In such a magnetic levitation suspension sheet, a combination of an electromagnet and a permanent magnet is considered. By using the above together, the power consumption can be saved and the suspension seat can handle all kinds of shocks and vibrations by controlling the amount of power supplied to the electromagnet according to various shocks and vibrations of the automobile. You can enable it. The use of permanent magnets is indispensable also in such a suspension sheet that uses both electromagnets and permanent magnets.

Natural permanent magnetite (main component is Fe ₃ O ₄ ) has been used for permanent magnets, but it has long been artificially made. At present, permanent magnets can be broadly classified into quench-hardening type, precipitation hardening type, and sintering type that are usually manufactured from iron-based alloys.

Among the above, as the one produced by sintering, a mixture of iron, nickel, cobalt, aluminum, cobalt ferrite, iron oxide, barium carbonate, strontium carbonate or samarium cobalt is appropriately added. The resulting alloy is used as a material, and this alloy is crushed, added with an appropriate sintering agent, compressed at high temperature, and then sintered at high temperature to obtain a permanent magnet. Among them, the one using barium carbonate, strontium carbonate or samarium cobalt is commonly called a rare earth magnet, and since both the residual magnetic flux density and the coercive force show extremely large values, this rare earth magnet is now widely used as a permanent magnet. Has been done.

[0007]

[Problems to be solved by the device]

 Therefore, even for permanent magnets applied to suspension seats in which permanent magnets are placed in a narrow space and must support the total weight of the human body and seat members, the above-mentioned residual magnetic flux density and coercive force also show extremely large values for rare earth magnets. Is often used. However, since the rare earth magnet is manufactured by crushing a predetermined magnetic material once and then sintering it as described above, the mechanical strength is not so great, and therefore, the impact or the like is not generated. May be destroyed by and broken into many small pieces. When divided into small pieces, the same poles repel each other depending on the orientation, and the small pieces are scattered.

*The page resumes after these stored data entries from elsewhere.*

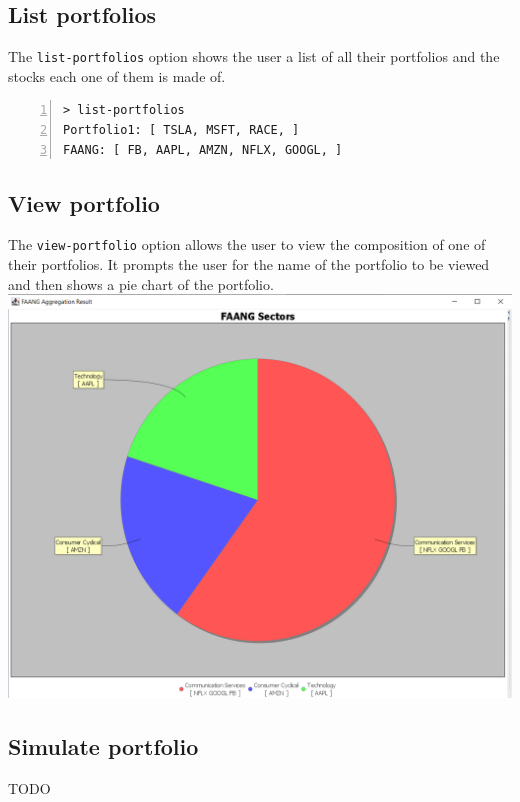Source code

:\subsection{List portfolios}
The \texttt{list-portfolios} option shows the user a list of all their portfolios and the stocks each one of them is made of.\\

\begin{lstlisting}[basicstyle=\footnotesize\ttfamily,language={},numbers=left,keepspaces=true,tabsize=4,
numberstyle=\footnotesize,numbersep=8pt,frame=single]
> list-portfolios
Portfolio1: [ TSLA, MSFT, RACE, ]
FAANG: [ FB, AAPL, AMZN, NFLX, GOOGL, ]
\end{lstlisting}

\subsection{View portfolio}
The \texttt{view-portfolio} option allows the user to view the composition of one of their portfolios. It prompts the user for the name of the portfolio to be viewed and then shows a pie chart of the portfolio.\\

{\centering
\includegraphics[scale=0.32]{img/user_manual/view_portfolio.png}\\
}

\subsection{Simulate portfolio}
TODO

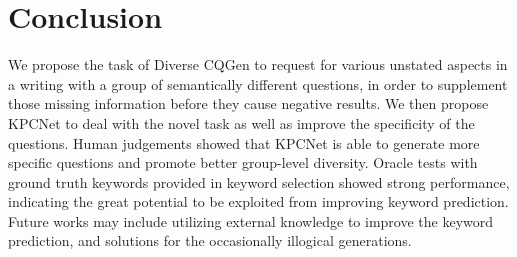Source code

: \documentclass[letterpaper]{article} %
\begin{document}
\section{Conclusion}
We propose the task of Diverse CQGen to request for various unstated aspects in a writing with a group of semantically different questions, in order to supplement those missing information before they cause negative results. We then propose KPCNet to deal with the novel task as well as improve the specificity of the questions. Human judgements showed that KPCNet is able to generate more specific questions and promote better group-level diversity. Oracle tests with ground truth keywords provided in keyword selection showed strong performance, indicating the great potential to be exploited from improving keyword prediction. Future works may include utilizing external knowledge to improve the keyword prediction, and solutions for the occasionally illogical generations. 


\end{document}
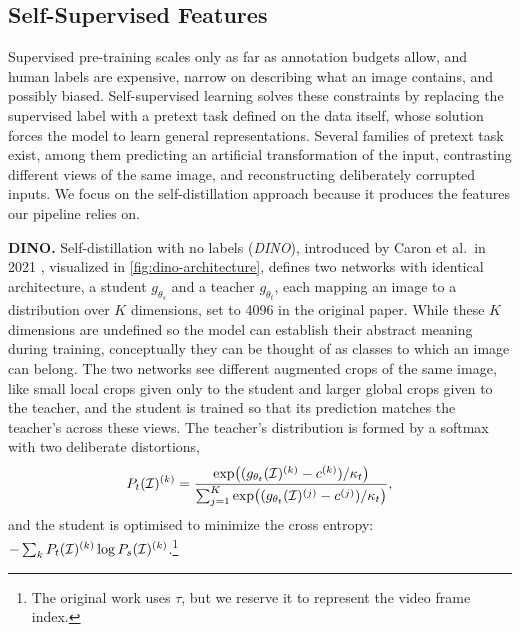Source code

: \subsection{Self-Supervised Features}
\label{subsec:dino}

Supervised pre-training scales only as far as annotation budgets allow, and human
labels are expensive, narrow on describing what an image contains, and possibly biased. Self-supervised
learning solves these constraints by replacing the supervised label with a pretext task
defined on the data itself, whose solution forces the model to learn general representations. Several families of pretext task exist, among them predicting an artificial
transformation of the input, contrasting different views of the same image, and
reconstructing deliberately corrupted inputs. We focus on the self-distillation
approach because it produces the features our pipeline relies on.

\vspace{1mm}
\noindent\textbf{DINO.} \hspace{1mm} Self-distillation with no labels (\textit{DINO}), introduced by Caron et al.\ in 2021 \cite{dinov1}, visualized in \cref{fig:dino-architecture}, defines two networks with identical architecture, a student $g_{\theta_s}$ and a teacher $g_{\theta_t}$, each mapping an image to a distribution over $K$ dimensions, set to 4096 in the original paper. While these $K$ dimensions are undefined so the model can establish their abstract meaning during training, conceptually they can be thought of as classes to which an image can belong. The two networks see different augmented crops of the same image, like small local crops given only to the student and larger global crops given to the teacher, and the student is trained so that its prediction matches the teacher's across these views. The teacher's distribution is formed by a softmax with two deliberate distortions,
\begin{equation}
  P_t(\img)^{(k)}
  = \frac{\exp\!\big((g_{\theta_t}(\img)^{(k)}-c^{(k)})/\kappa_t\big)}
         {\sum_{j=1}^{K}\exp\!\big((g_{\theta_t}(\img)^{(j)}-c^{(j)})/\kappa_t\big)},
  \label{eq:dino-teacher}
\end{equation}
and the student is optimised to minimize the cross entropy: $-\sum_k P_t(\img)^{(k)}\log P_s(\img)^{(k)}$.\footnote{The original work uses $\tau$, but we reserve it to represent the video frame index.} 

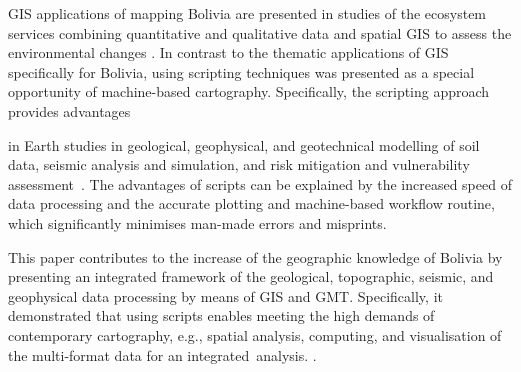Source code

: \documentclass[data,article,accept,pdftex,moreauthors]{Definitions/mdpi}
\begin{document}
 GIS applications {of} mapping Bolivia are presented in studies of {the} ecosystem services combining quantitative and qualitative data and spatial GIS {to} assess {the} environmental changes \cite{Hinojosa}. In contrast to {the} thematic applications of GIS {specifically for} Bolivia, using scripting techniques {was} presented {as a special opportunity} of {machine-based} cartography. Specifically, the scripting approach provides advantages {in Earth studies in geological, geophysical, and geotechnical modelling of soil data, seismic analysis and simulation, and risk mitigation and vulnerability \mbox{assessment~\cite{Falcone,Lindh2021b,Chang,Fayjaloun,Petersen}}. {The advantages of scripts can be explained by} the increased speed of {data processing} and the accurate {plotting} and machine-based {workflow} routine, which {significantly} minimises man-made errors and misprints. 

This paper contributes to the {increase} of {the} geographic knowledge of Bolivia by {presenting} an integrated framework {of} the geological, topographic, seismic, and geophysical data {processing} by means of GIS and GMT{. }Specifically, it demonstrated that using scripts enables meeting {the} high demands of contemporary cartography, e.g.{,} spatial {analysis, computing, and} visualisation of {the} multi-format data for an \mbox{integrated analysis}. .

\vspace{6pt} 


}
\end{document}
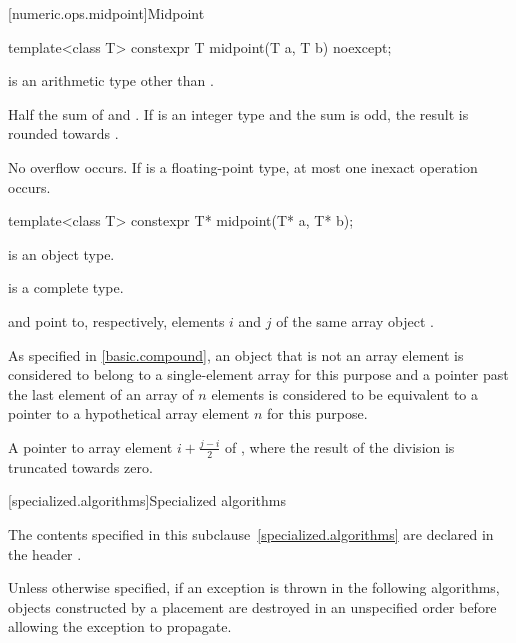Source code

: [numeric.ops.midpoint]{Midpoint}

%
\begin{itemdecl}
template<class T>
  constexpr T midpoint(T a, T b) noexcept;
\end{itemdecl}
\begin{itemdescr}
\pnum
\constraints
{} is an arithmetic type other than .

\pnum
\returns
Half the sum of  and .
If  is an integer type and the sum is odd,
the result is rounded towards .

\pnum
\remarks
No overflow occurs.
If  is a floating-point type, at most one inexact operation occurs.
\end{itemdescr}

%
\begin{itemdecl}
template<class T>
  constexpr T* midpoint(T* a, T* b);
\end{itemdecl}
\begin{itemdescr}
\pnum
\constraints
{} is an object type.

\pnum
\mandates
{} is a complete type.

\pnum
\expects
{} and  point to, respectively,
elements $i$ and $j$ of the same array object .
\begin{note}
As specified in \ref{basic.compound},
an object that is not an array element
is considered to belong to a single-element array for this purpose and
a pointer past the last element of an array of $n$ elements
is considered to be equivalent to a pointer
to a hypothetical array element $n$ for this purpose.
\end{note}

\pnum
\returns
A pointer to array element $i+\frac{j-i}{2}$ of ,
where the result of the division is truncated towards zero.
\end{itemdescr}

[specialized.algorithms]{Specialized  algorithms}

\pnum
The contents specified in this subclause~\ref{specialized.algorithms}
are declared in the header .

\pnum
Unless otherwise specified,
if an exception is thrown in the following algorithms,
objects constructed by a placement 
are destroyed in an unspecified order
before allowing the exception to propagate.

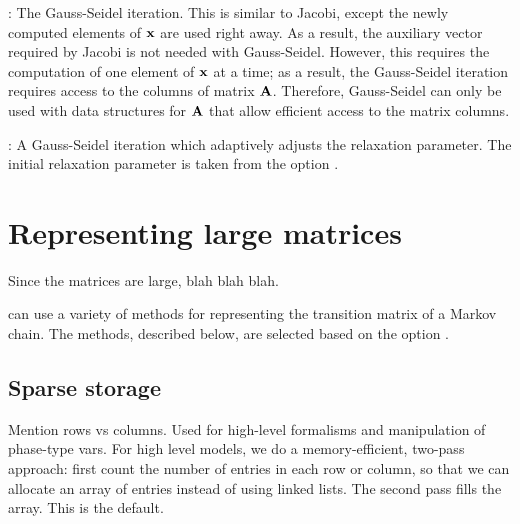 {\begin{description}
\item{ :}  The Gauss-Seidel iteration.
This is similar to Jacobi, except the newly computed elements of $\mathbf{x}$
are used right away.
As a result, the auxiliary vector required by Jacobi is not needed with
Gauss-Seidel.
However, this requires the computation of one element of $\mathbf{x}$ at a time;
as a result, the Gauss-Seidel iteration requires access to the columns of
matrix $\mathbf{A}$.
Therefore, Gauss-Seidel can only be used with data structures for $\mathbf{A}$
that allow efficient access to the matrix columns.



\item{ :} A Gauss-Seidel iteration which adaptively adjusts the
relaxation parameter.
\cite{1993IMA-SRNs}
The initial relaxation parameter is taken from the option
.


\end{description}

\section{Representing large matrices}
Since the matrices are large, blah blah blah.

{\smart} can use a variety of methods for representing the transition matrix of a Markov chain.
The methods, described below, are selected based on the option
.

\subsection{Sparse storage}
Mention rows vs columns.
Used for high-level formalisms and manipulation of phase-type vars.
For high level models, we do a memory-efficient, two-pass approach:
first count the number of entries in each row or column, so that we can
allocate an array of entries instead of using linked lists.
The second pass fills the array.
This is the default.

}

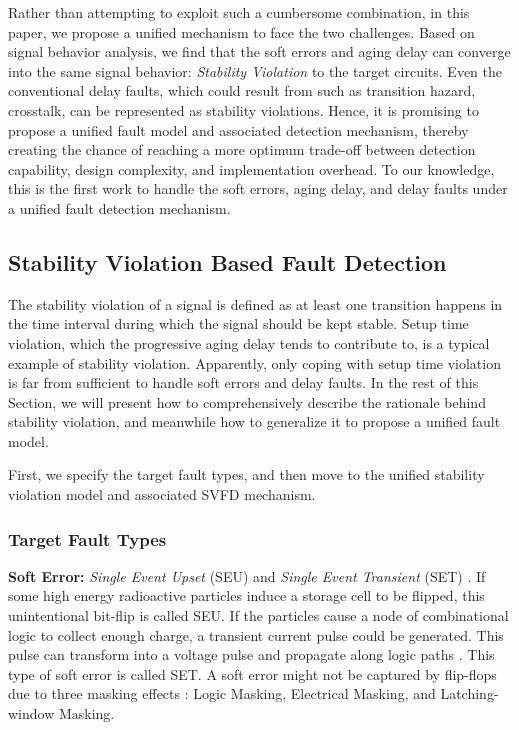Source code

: Rather than attempting to exploit such a cumbersome combination, in this paper, we propose a unified mechanism to face the two challenges. Based on signal behavior analysis, we find that the soft errors and aging delay can converge into the same signal behavior: \emph{Stability Violation} to the target circuits. Even the conventional delay faults, which could result from such as transition hazard, crosstalk, can be represented as stability violations. Hence, it is promising to propose a unified fault model and associated detection mechanism, thereby creating the chance of reaching a more optimum trade-off between detection capability, design complexity, and implementation overhead. To our knowledge, this is the first work to handle the soft errors, aging delay, and delay faults under a unified fault detection mechanism.

\subsection{Stability Violation Based Fault Detection}
The stability violation of a signal is defined as at least one transition happens in the time interval during which the signal should be kept stable. Setup time violation, which the progressive aging delay tends to contribute to, is a typical example of stability violation. Apparently, only coping with setup time violation is far from sufficient to handle soft errors and delay faults. In the rest of this Section, we will present how to comprehensively describe the rationale behind stability violation, and meanwhile how to generalize it to propose a unified fault model.

First, we specify the target fault types, and then move to the unified stability violation model and associated SVFD mechanism.

\subsubsection{Target Fault Types}
{\bf Soft Error:} \emph{Single Event Upset} (SEU) and \emph{Single Event Transient} (SET) \cite{Nicolaidis_TDMR05}. If some high energy radioactive particles induce a storage cell to be flipped, this unintentional bit-flip is called SEU. If the particles cause a node of combinational logic to collect enough charge, a transient current pulse could be generated. This pulse can transform into a voltage pulse and propagate along logic paths  \cite{Shivakumar_DSN02}. This type of soft error is called SET. A soft error might not be captured by flip-flops due to three masking effects \cite{Shivakumar_DSN02}: Logic Masking, Electrical Masking, and Latching-window Masking.

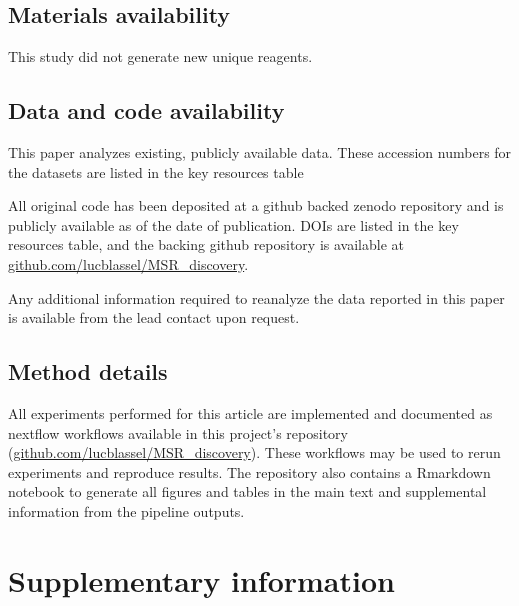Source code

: \documentclass[
  11pt,
  twoside]{scrbook}
\begin{document}
\hypertarget{materials-availability}{%
\subsection*{Materials availability}\label{materials-availability}}

This study did not generate new unique reagents.

\hypertarget{data-and-code-availability}{%
\subsection*{Data and code availability}\label{data-and-code-availability}}

This paper analyzes existing, publicly available data. These accession numbers for the datasets are listed in the key resources table

All original code has been deposited at a github backed zenodo repository and is publicly available as of the date of publication. DOIs are listed in the key resources table, and the backing github repository is available at \href{https://github.com/lucblassel/MSR_discovery}{github.com/lucblassel/MSR\_discovery}.

Any additional information required to reanalyze the data reported in this paper is available from the lead contact upon request.

\hypertarget{method-details}{%
\subsection*{Method details}\label{method-details}}

All experiments performed for this article are implemented and documented as nextflow workflows available in this project's repository (\href{https://github.com/lucblassel/MSR_discovery}{github.com/lucblassel/MSR\_discovery}). These workflows may be used to rerun experiments and reproduce results. The repository also contains a Rmarkdown notebook to generate all figures and tables in the main text and supplemental information from the pipeline outputs.

\hypertarget{supplementary-information}{%
\section*{Supplementary information}\label{supplementary-information}}
\end{document}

The present invention has been made in order to solve the above-mentioned conventional inconveniences, and an object thereof is to provide a magnetic force generating means for a suspension sheet in which a permanent magnet destroyed by an impact does not scatter.

[0009]

[Means for Solving the Problems]

 The magnetic force generating means for a suspension seat according to claim 1 of the present invention comprises a seat main body which is vertically movable relative to the vehicle body by a connecting means and whose movement in the vehicle width direction is restricted, and the vehicle body and the seat main body. A first magnetic force generating means and a second magnetic force generating means interposed therebetween, the magnetic force generating means being composed of a pair of magnets attached to the vehicle body side and the seat body side, and the pair of magnets being the seat. The main body is arranged so as to maintain a state of being levitated at a fixed position above the vehicle body by the interaction of the magnetic forces acting between the pair of magnets, and the first magnetic force generating means is at least one of the pair of magnets. One of them is composed of an electromagnet, and the second magnetic force generating means is a suspension seat whose pair of magnets is composed of permanent magnets, and the permanent magnet is composed of a non-magnetic material. It has overturned and is characterized in.

[0010]

[Action]

 According to the magnetic force generating means of the suspension sheet according to the first aspect, since the permanent magnet is covered with the non-magnetic material, the permanent magnet is protected without affecting the magnetic force lines generated from the permanent magnet. The permanent magnet will not scatter even if it is destroyed.

[0011]

【Example】

 FIG. 1 is an explanatory side view showing an example of an automobile suspension seat equipped with a magnetic force generating means according to the present invention. As shown in this figure, a vehicle seat body 1 is composed of a seat bottom 11 which is a seat and a seat back 12 which is a backrest. A suspension frame 2 is provided below the seat back 12, and the suspension frame 2 includes a lower frame 21 fixed to the floor F and an upper frame 22 fixed to the seat bottom 11. It is configured. The both are connected by a pair of front and rear parallel link members 23 (a front link member 23a and a rear link member 23b) that are pivotally supported about a horizontal axis. It is configured so that it can move up and down while maintaining parallelism with each other.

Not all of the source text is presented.